What you are asked to do> Print the records exactly as given.

Excerpted data>
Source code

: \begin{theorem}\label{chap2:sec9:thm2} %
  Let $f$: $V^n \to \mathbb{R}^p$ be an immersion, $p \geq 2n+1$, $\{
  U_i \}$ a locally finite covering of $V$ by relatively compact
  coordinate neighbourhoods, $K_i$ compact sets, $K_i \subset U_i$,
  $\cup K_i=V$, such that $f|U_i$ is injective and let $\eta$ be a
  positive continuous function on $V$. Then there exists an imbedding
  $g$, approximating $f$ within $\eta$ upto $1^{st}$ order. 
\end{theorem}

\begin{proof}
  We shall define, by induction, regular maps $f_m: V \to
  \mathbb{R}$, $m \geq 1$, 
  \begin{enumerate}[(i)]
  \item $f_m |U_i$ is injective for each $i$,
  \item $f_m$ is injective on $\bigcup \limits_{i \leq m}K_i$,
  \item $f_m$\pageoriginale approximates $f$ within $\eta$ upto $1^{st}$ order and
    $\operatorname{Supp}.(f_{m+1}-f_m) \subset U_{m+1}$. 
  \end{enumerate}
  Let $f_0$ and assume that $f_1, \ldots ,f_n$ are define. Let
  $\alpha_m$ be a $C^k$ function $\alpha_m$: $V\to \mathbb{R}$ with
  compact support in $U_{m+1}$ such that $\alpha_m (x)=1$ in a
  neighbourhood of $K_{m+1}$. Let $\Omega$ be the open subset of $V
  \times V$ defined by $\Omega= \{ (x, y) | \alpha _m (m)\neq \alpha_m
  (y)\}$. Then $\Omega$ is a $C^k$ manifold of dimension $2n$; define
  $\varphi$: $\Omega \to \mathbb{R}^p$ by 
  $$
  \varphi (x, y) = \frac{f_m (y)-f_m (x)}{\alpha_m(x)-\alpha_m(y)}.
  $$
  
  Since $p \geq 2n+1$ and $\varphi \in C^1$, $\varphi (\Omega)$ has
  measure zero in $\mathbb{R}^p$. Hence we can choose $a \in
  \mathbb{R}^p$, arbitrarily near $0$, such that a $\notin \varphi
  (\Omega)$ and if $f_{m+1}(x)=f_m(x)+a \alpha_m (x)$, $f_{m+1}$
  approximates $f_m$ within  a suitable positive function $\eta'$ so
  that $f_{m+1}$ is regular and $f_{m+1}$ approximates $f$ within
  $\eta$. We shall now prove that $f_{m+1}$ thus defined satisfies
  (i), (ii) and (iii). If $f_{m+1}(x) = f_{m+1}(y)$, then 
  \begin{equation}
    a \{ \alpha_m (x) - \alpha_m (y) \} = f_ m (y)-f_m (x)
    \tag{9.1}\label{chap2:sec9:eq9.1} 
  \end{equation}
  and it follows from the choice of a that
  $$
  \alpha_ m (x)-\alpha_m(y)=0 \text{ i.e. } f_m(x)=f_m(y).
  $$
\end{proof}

Task solution>
Source code

: \begin{theorem}\label{chap2:sec9:thm2} %
  Let $f$: $V^n \to \mathbb{R}^p$ be an immersion, $p \geq 2n+1$, $\{
  U_i \}$ a locally finite covering of $V$ by relatively compact
  coordinate neighbourhoods, $K_i$ compact sets, $K_i \subset U_i$,
  $\cup K_i=V$, such that $f|U_i$ is injective and let $\eta$ be a
  positive continuous function on $V$. Then there exists an imbedding
  $g$, approximating $f$ within $\eta$ upto $1^{st}$ order. 
\end{theorem}

\begin{proof}
  We shall define, by induction, regular maps $f_m: V \to
  \mathbb{R}$, $m \geq 1$, 
  \begin{enumerate}[(i)]
  \item $f_m |U_i$ is injective for each $i$,
  \item $f_m$ is injective on $\bigcup \limits_{i \leq m}K_i$,
  \item $f_m$\pageoriginale approximates $f$ within $\eta$ upto $1^{st}$ order and
    $\operatorname{Supp}.(f_{m+1}-f_m) \subset U_{m+1}$. 
  \end{enumerate}
  Let $f_0$ and assume that $f_1, \ldots ,f_n$ are define. Let
  $\alpha_m$ be a $C^k$ function $\alpha_m$: $V\to \mathbb{R}$ with
  compact support in $U_{m+1}$ such that $\alpha_m (x)=1$ in a
  neighbourhood of $K_{m+1}$. Let $\Omega$ be the open subset of $V
  \times V$ defined by $\Omega= \{ (x, y) | \alpha _m (m)\neq \alpha_m
  (y)\}$. Then $\Omega$ is a $C^k$ manifold of dimension $2n$; define
  $\varphi$: $\Omega \to \mathbb{R}^p$ by 
  $$
  \varphi (x, y) = \frac{f_m (y)-f_m (x)}{\alpha_m(x)-\alpha_m(y)}.
  $$
  
  Since $p \geq 2n+1$ and $\varphi \in C^1$, $\varphi (\Omega)$ has
  measure zero in $\mathbb{R}^p$. Hence we can choose $a \in
  \mathbb{R}^p$, arbitrarily near $0$, such that a $\notin \varphi
  (\Omega)$ and if $f_{m+1}(x)=f_m(x)+a \alpha_m (x)$, $f_{m+1}$
  approximates $f_m$ within  a suitable positive function $\eta'$ so
  that $f_{m+1}$ is regular and $f_{m+1}$ approximates $f$ within
  $\eta$. We shall now prove that $f_{m+1}$ thus defined satisfies
  (i), (ii) and (iii). If $f_{m+1}(x) = f_{m+1}(y)$, then 
  \begin{equation}
    a \{ \alpha_m (x) - \alpha_m (y) \} = f_ m (y)-f_m (x)
    \tag{9.1}\label{chap2:sec9:eq9.1} 
  \end{equation}
  and it follows from the choice of a that
  $$
  \alpha_ m (x)-\alpha_m(y)=0 \text{ i.e. } f_m(x)=f_m(y).
  $$
\end{proof}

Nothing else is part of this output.